« Elle est où cette expo, j’ai rien vu ? » Et pourtant si ! il avait vu : « c’est quoi ces vitres que vous avez mises pour remplacer les grilles du chauffage ? » Le « c’est quoi ça ? » montre que l’œuvre de Hélène Janicot Lifts avait atteint son premier objectif, interroger le passant pour qu’il devienne un « pensant ». Minimum et conceptuels sont les paramètres qui définissent précisément ces trois œuvres de la jeune artiste actuellement « à l’œuvre » à Saint-Eustache : Temple Pulse, Lifts et Meta Flexion.

Une pratique de l’art qui peut paraître radicale, mais qui permet à de jeunes artistes de s’échapper du mille-feuille de crises dans lesquelles nous sommes engagés, crises économiques et écologiques, sociales et mentales, culturelles et spirituelles, qui font une crise de civilisation s’ouvrant sur une nouvelle époque naissante ? Nos moyens de connaître, d’agir, de nous exprimer se multiplient, mais à quelle fin ? Sommes nous plus libres, plus intelligents, plus féconds ? Hélène Janicot, comme avant elle pour la Nuit Blanche Benjamin Loyauté, nous ouvrent des pistes.

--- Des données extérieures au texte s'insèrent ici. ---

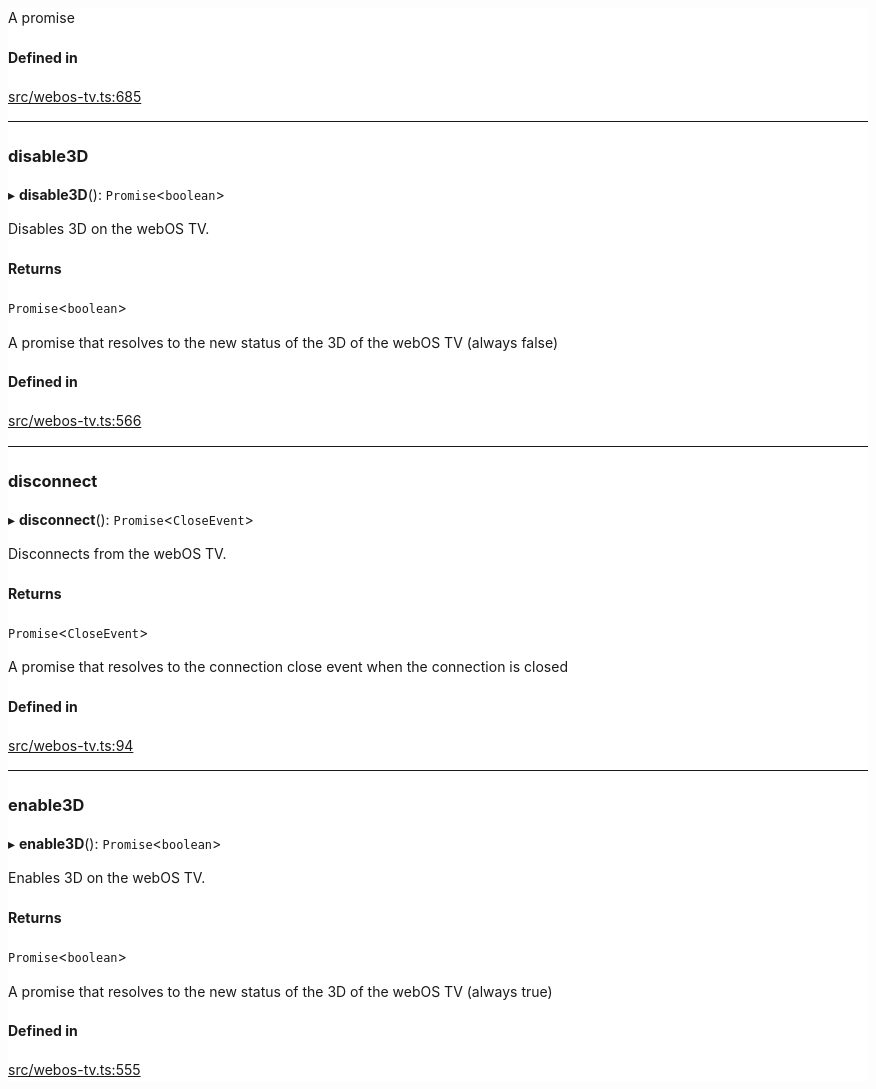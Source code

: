 A promise

#### Defined in

[src/webos-tv.ts:685](https://github.com/Dabolus/webos-tv/blob/7abb5c9/src/webos-tv.ts#L685)

___

### disable3D

▸ **disable3D**(): `Promise`<`boolean`\>

Disables 3D on the webOS TV.

#### Returns

`Promise`<`boolean`\>

A promise that resolves to the new status of the 3D of the webOS TV (always false)

#### Defined in

[src/webos-tv.ts:566](https://github.com/Dabolus/webos-tv/blob/7abb5c9/src/webos-tv.ts#L566)

___

### disconnect

▸ **disconnect**(): `Promise`<`CloseEvent`\>

Disconnects from the webOS TV.

#### Returns

`Promise`<`CloseEvent`\>

A promise that resolves to the connection close event when the connection is closed

#### Defined in

[src/webos-tv.ts:94](https://github.com/Dabolus/webos-tv/blob/7abb5c9/src/webos-tv.ts#L94)

___

### enable3D

▸ **enable3D**(): `Promise`<`boolean`\>

Enables 3D on the webOS TV.

#### Returns

`Promise`<`boolean`\>

A promise that resolves to the new status of the 3D of the webOS TV (always true)

#### Defined in

[src/webos-tv.ts:555](https://github.com/Dabolus/webos-tv/blob/7abb5c9/src/webos-tv.ts#L555)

Paradoxalement, alors que l’art contemporain paraît beaucoup plus simple, voire rudimentaire, que l’art ancien, classique ou moderne, tellement plus simple qu’on se dit qu’on pourrait le faire soi-même, l’acte de création lui-même est beaucoup plus caché qu’avant, il ne se manifeste plus dans les domaines esthétiques, iconographiques, ni même thématiques, « de quoi ça parle ? », mais avec des éléments minimum il va profondément en nous trouver l’endroit en fusion où quelque chose peut et doit renaître.

Cela fait que la matière, le matériau, le réel ne sont plus immédiatement saisissables et qu’un voile de concepts et de doutes tend à s’interposer entre la réalité et nous, si matière il y a, c’est matière à pensée. L’artiste joue avec, et le spectateur ne peut saisir son œuvre que s’il entre dans le jeu et que cela devienne son jeu. Quand on joue ensemble vient l’émotion.

Une émotion féconde en réflexion et découverte de soi, et puisque ces trois œuvres sont exposées dans notre église pourquoi ne pas poursuivre cette réflexion jusqu’à interroger notre pratique spirituelle ? Des choses auxquelles l’artiste n’a pas forcément pensé mais que son œuvre, en lui échappant, stimule.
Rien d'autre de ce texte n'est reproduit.